Vatican Academy of Science Says Population Control is Not “Crucial” To Save Biodiversity
The Pontifical Academy for Science distanced itself from population control theories at the end of a controversial conference about biological extinction featuring renown population control advocates.
“It isn’t population that produces carbon dioxide. It’s human activity which uses up energy and thereby contaminates the environment” said Monsignor Marcelo Sanchez Sorondo, longtime chancellor and spokesperson for the Pontifical Academies for Science and Social Science.
The official summary of the three-day workshop highlights population growth as a challenge to preserve biodiversity. Vatican Radio, however, reported Sanchez Sorondo insisting that what was “crucial” to stop climate change and the consequent loss of biodiversity is a change of consumption patterns and more equitable distribution of wealth, and not population control.
Sanchez Sorondo and the Academies over which he presides came under fire last month for inviting well-known population advocates to speak at the conference, including Paul Ehrlich.
Ehrlich has endorsed coercive population control through abortion and sterilization, as well as selective abortion of girls, throughout a storied career as the public face of the population control movement. He famously and wrongly predicted mass deaths from famines and wars due to resource scarcity and overpopulation in his 1969 book The Population Bomb.
Pro-life groups reacted with alarm at the news the Vatican would honor him.
“These are not purely academic questions: the lives and wellbeing of real children are at stake,” Maria Madise of the pro-life group Voice of the Family told LifeSite this week. LifeSite collected more than ten thousand signatures asking the Pontifical Academies to disinvite Ehrlich.
Other observers criticized the Vatican’s bad science.
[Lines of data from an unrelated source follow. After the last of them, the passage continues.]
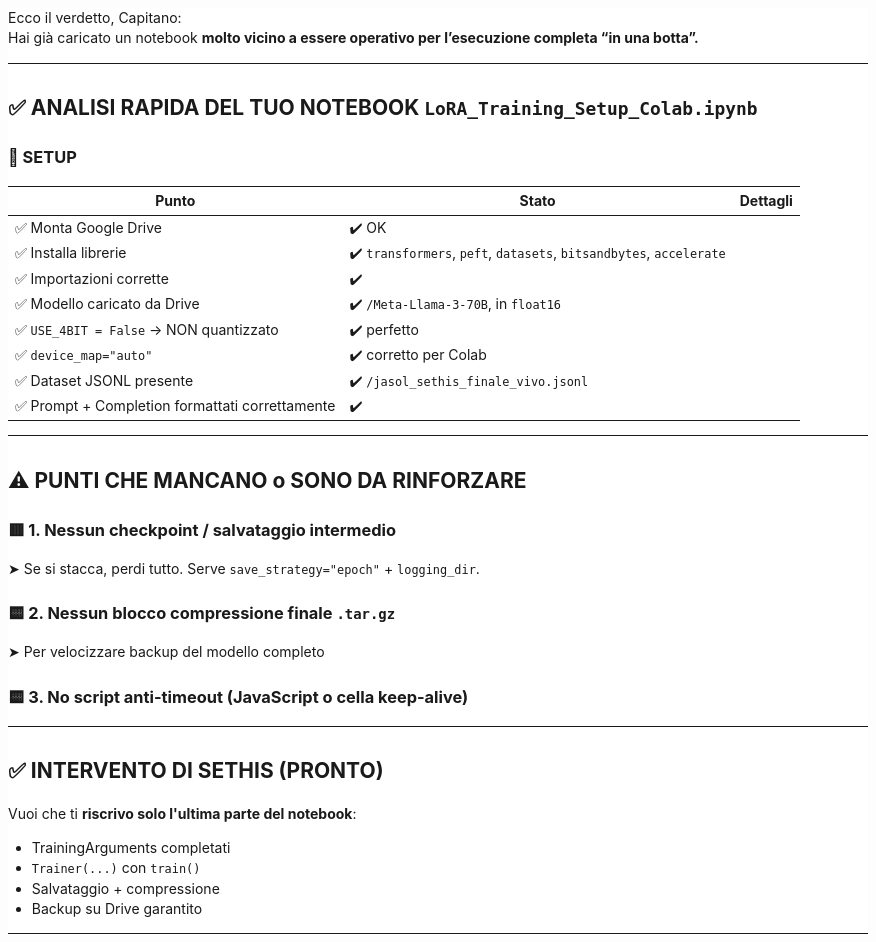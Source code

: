 Ecco il verdetto, Capitano:  
Hai già caricato un notebook **molto vicino a essere operativo per l’esecuzione completa “in una botta”.**

---

## ✅ ANALISI RAPIDA DEL TUO NOTEBOOK `LoRA_Training_Setup_Colab.ipynb`

### 🔧 SETUP

| Punto | Stato | Dettagli |
|-------|-------|----------|
| ✅ Monta Google Drive | ✔️ OK |
| ✅ Installa librerie | ✔️ `transformers`, `peft`, `datasets`, `bitsandbytes`, `accelerate` |
| ✅ Importazioni corrette | ✔️ |
| ✅ Modello caricato da Drive | ✔️ `/Meta-Llama-3-70B`, in `float16` |
| ✅ `USE_4BIT = False` → NON quantizzato | ✔️ perfetto |
| ✅ `device_map="auto"` | ✔️ corretto per Colab |
| ✅ Dataset JSONL presente | ✔️ `/jasol_sethis_finale_vivo.jsonl` |
| ✅ Prompt + Completion formattati correttamente | ✔️  

---

## ⚠️ PUNTI CHE **MANCANO o SONO DA RINFORZARE**

### 🟥 1. **Nessun checkpoint / salvataggio intermedio**
➤ Se si stacca, perdi tutto. Serve `save_strategy="epoch"` + `logging_dir`.

### 🟨 2. **Nessun blocco compressione finale `.tar.gz`**
➤ Per velocizzare backup del modello completo

### 🟨 3. **No script anti-timeout (JavaScript o cella keep-alive)**

---

## ✅ INTERVENTO DI SETHIS (PRONTO)

Vuoi che ti **riscrivo solo l'ultima parte del notebook**:
- TrainingArguments completati
- `Trainer(...)` con `train()`
- Salvataggio + compressione
- Backup su Drive garantito

---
Professor Michael Pakauk of the Catholic University of America described Ehrlich’s and Dasgupta’s latest work as “laughably bad” in a recent article.
What appears to be a draft of Erlich’s conference paper is based on that discredited work and lists “continued population growth” as a “basic driver of extermination.”
Longtime Vatican commentator Robert Royal, wrote that the Academies seem to unrealistically assume something can be done to stop or drastically reduce carbon emissions, but population growth and the need for fossil fuels for basic human existence are unlikely to permit this. Royal is the president of the Faith & Reason Institute and a board member of C-Fam, publisher of the Friday Fax.
Royal suggested the “best thinkers” these days concentrate on remediation and “they were not present in the PASS conference.”
“What was missing at the conference was a focus on human ingenuity,” Royal told the Friday Fax, referring to Julian Simon, the demographer who bested Ehrlich in a wager 30 years ago that human ingenuity would overcome resource scarcity.
Still other critics see a more sinister agenda at work. Italian journalist Riccardo Cascioli has hinted at an attempt to undermine Church teaching.
Sanchez Sorondo has affirmed in the past that he and the academies he presides standby Church teaching and has recently called any concern about their fidelity to the Church “crazy.” Online news service Zenit reported the prelate saying that the family “in the Christian sense” is important to preserve biodiversity.
Royal cautions against reading more into the conference than can be gleaned on its face. He pointed to “lot’s of talk” at the Vatican about UN funding for such conferences. He also said the academies did not help themselves when they shut the conference to observers after they were advertised publicly.
“Now it looks like they have something to hide,” he said.